Die FDP hat ähnliche Aussagen wie die Union auf Lager. Auch sie will höhere Freibeträge für Kinder und den steuerlichen Solidaritätszuschlag irgendwann auslaufen lassen, aber denkt in erster Linie an die Konsolidierung der Staatsfinanzen. FDP-Generalsekretär Patrick Döring kritisierte die Zusammenstellung der Union als „viel von der Leyen, wenig Ludwig Erhard“. In der Tat hat sich die Union mit ihrer Doppelstrategie, den linken Konkurrenten die Themen zu nehmen und zugleich durch inhaltliche Übereinstimmungen Koalitionsfähigkeit herzustellen, meilenweit von ihrem früheren Kern „soziale Marktwirtschaft“ entfernt.

Der Unterschied zur SPD und zu den Grünen besteht nur noch darin, daß diese mit dem Argument, starke Schultern müßten mehr tragen als schwache, an die hohen Einkommen und großen Vermögen stärker heranwollen als die Union. Die SPD propagiert eine Wiederbelebung der Vermögensteuer, die Grünen wollen für zehn Jahre eine Vermögensabgabe erheben, die 100 Milliarden Euro erbringen soll. Für oder gegen Steuererhöhungen: Das ist nach Ansicht von Merkel die „Richtungsentscheidung“ für Deutschland. In den anderen Fragen, ob Kindertagesstätten, Euro-Rettung, Bildungspolitik oder Energiewende, ist man sich ohnehin einig oder nur in Nuancen auseinander.
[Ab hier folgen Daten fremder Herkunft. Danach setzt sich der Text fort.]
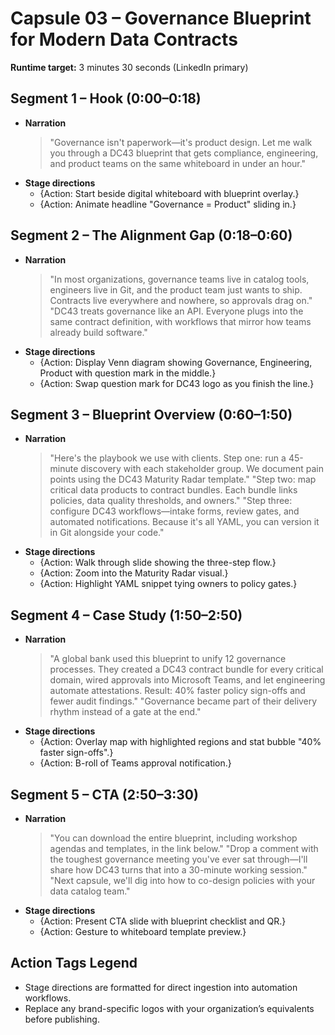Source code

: # Capsule 03 – Governance Blueprint for Modern Data Contracts

**Runtime target:** 3 minutes 30 seconds (LinkedIn primary)

## Segment 1 – Hook (0:00–0:18)
- **Narration**
  > "Governance isn't paperwork—it's product design. Let me walk you through a DC43 blueprint that gets compliance, engineering, and product teams on the same whiteboard in under an hour."
- **Stage directions**
  - {Action: Start beside digital whiteboard with blueprint overlay.}
  - {Action: Animate headline "Governance = Product" sliding in.}

## Segment 2 – The Alignment Gap (0:18–0:60)
- **Narration**
  > "In most organizations, governance teams live in catalog tools, engineers live in Git, and the product team just wants to ship. Contracts live everywhere and nowhere, so approvals drag on." 
  > "DC43 treats governance like an API. Everyone plugs into the same contract definition, with workflows that mirror how teams already build software."
- **Stage directions**
  - {Action: Display Venn diagram showing Governance, Engineering, Product with question mark in the middle.}
  - {Action: Swap question mark for DC43 logo as you finish the line.}

## Segment 3 – Blueprint Overview (0:60–1:50)
- **Narration**
  > "Here's the playbook we use with clients. Step one: run a 45-minute discovery with each stakeholder group. We document pain points using the DC43 Maturity Radar template." 
  > "Step two: map critical data products to contract bundles. Each bundle links policies, data quality thresholds, and owners." 
  > "Step three: configure DC43 workflows—intake forms, review gates, and automated notifications. Because it's all YAML, you can version it in Git alongside your code."
- **Stage directions**
  - {Action: Walk through slide showing the three-step flow.}
  - {Action: Zoom into the Maturity Radar visual.}
  - {Action: Highlight YAML snippet tying owners to policy gates.}

## Segment 4 – Case Study (1:50–2:50)
- **Narration**
  > "A global bank used this blueprint to unify 12 governance processes. They created a DC43 contract bundle for every critical domain, wired approvals into Microsoft Teams, and let engineering automate attestations. Result: 40% faster policy sign-offs and fewer audit findings." 
  > "Governance became part of their delivery rhythm instead of a gate at the end."
- **Stage directions**
  - {Action: Overlay map with highlighted regions and stat bubble "40% faster sign-offs".}
  - {Action: B-roll of Teams approval notification.}

## Segment 5 – CTA (2:50–3:30)
- **Narration**
  > "You can download the entire blueprint, including workshop agendas and templates, in the link below." 
  > "Drop a comment with the toughest governance meeting you've ever sat through—I'll share how DC43 turns that into a 30-minute working session." 
  > "Next capsule, we'll dig into how to co-design policies with your data catalog team."
- **Stage directions**
  - {Action: Present CTA slide with blueprint checklist and QR.}
  - {Action: Gesture to whiteboard template preview.}

## Action Tags Legend
- Stage directions are formatted for direct ingestion into automation workflows.
- Replace any brand-specific logos with your organization’s equivalents before
  publishing.
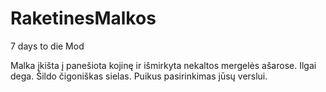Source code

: # RaketinesMalkos
7 days to die Mod

Malka įkišta į panešiota kojinę ir išmirkyta nekaltos mergelės ašarose. Ilgai dega. Šildo čigoniškas sielas. Puikus pasirinkimas jūsų verslui.
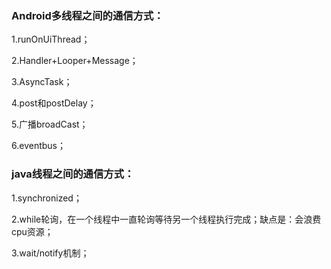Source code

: ### Android多线程之间的通信方式：

1.runOnUiThread；

2.Handler+Looper+Message；

3.AsyncTask；

4.post和postDelay；

5.广播broadCast；

6.eventbus；

### java线程之间的通信方式：

1.synchronized；

2.while轮询，在一个线程中一直轮询等待另一个线程执行完成；缺点是：会浪费cpu资源；

3.wait/notify机制；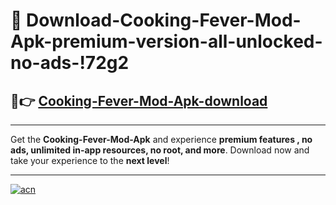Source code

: # 🤖 Download-Cooking-Fever-Mod-Apk-premium-version-all-unlocked-no-ads-!72g2

## 🚀👉 [Cooking-Fever-Mod-Apk-download](https://happymood.pages.dev?q=Cooking+Fever+Mod+Apk&ref=72g2)

---

Get the **Cooking-Fever-Mod-Apk** and experience **premium features , no ads, unlimited in-app resources, no root, and more**. Download now and take your experience to the **next level**!

---

[![acn](https://i.imgur.com/s9jy2pZ.png)](https://happymood.pages.dev?q=Cooking+Fever+Mod+Apk&ref=72g2)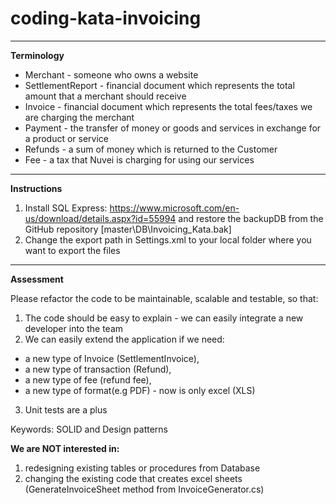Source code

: # coding-kata-invoicing
-----------------
**Terminology**
- Merchant - someone who owns a website	
- SettlementReport - financial document which represents the total amount that a merchant should receive 
- Invoice - financial document which represents the total fees/taxes we are charging the merchant
- Payment - the transfer of money or goods and services in exchange for a product or service
- Refunds - a sum of money which is returned to the Customer
- Fee - a tax that Nuvei is charging for using our services

-----------------
**Instructions**

1. Install SQL Express: https://www.microsoft.com/en-us/download/details.aspx?id=55994 
and restore the backupDB from the GitHub repository  [master\DB\Invoicing_Kata.bak]
2. Change the export path in Settings.xml to your local folder 
where you want to export the files

-----------------
**Assessment**

Please refactor the code to be maintainable, scalable and testable, so that:  
1. The code should be easy to explain -  we can easily integrate a new developer into the team 
2.  We can easily extend the application if we need:
- a new type of Invoice (SettlementInvoice),
- a new type of transaction (Refund), 
- a new type of fee (refund fee), 
- a new type of format(e.g PDF) - now is only excel (XLS)
3. Unit tests are a plus

Keywords: SOLID and Design patterns

**We are NOT interested in:**
1. redesigning existing tables or procedures from Database
2. changing the existing code that creates excel sheets (GenerateInvoiceSheet method from InvoiceGenerator.cs)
Die allseits erhobenen Forderungen zur Rettung der Infrastruktur lassen Beobachter staunen: Dieselben Politiker, die jahrelang Straßen, Bahnstrecken und Wasserstraßen verfallen ließen, erklären nun deren Sanierung zum Handlungsauftrag.

Daß Steinbrück ausgerechnet nach Bodenwerder blickt, hat einen zweiten Grund: Im Gemeinderat regieren seine Sozialdemokraten mit absoluter Mehrheit. Auf Bundesebene dürften die Genossen schon froh sein, wenn sie nicht von den Grünen überholt werden.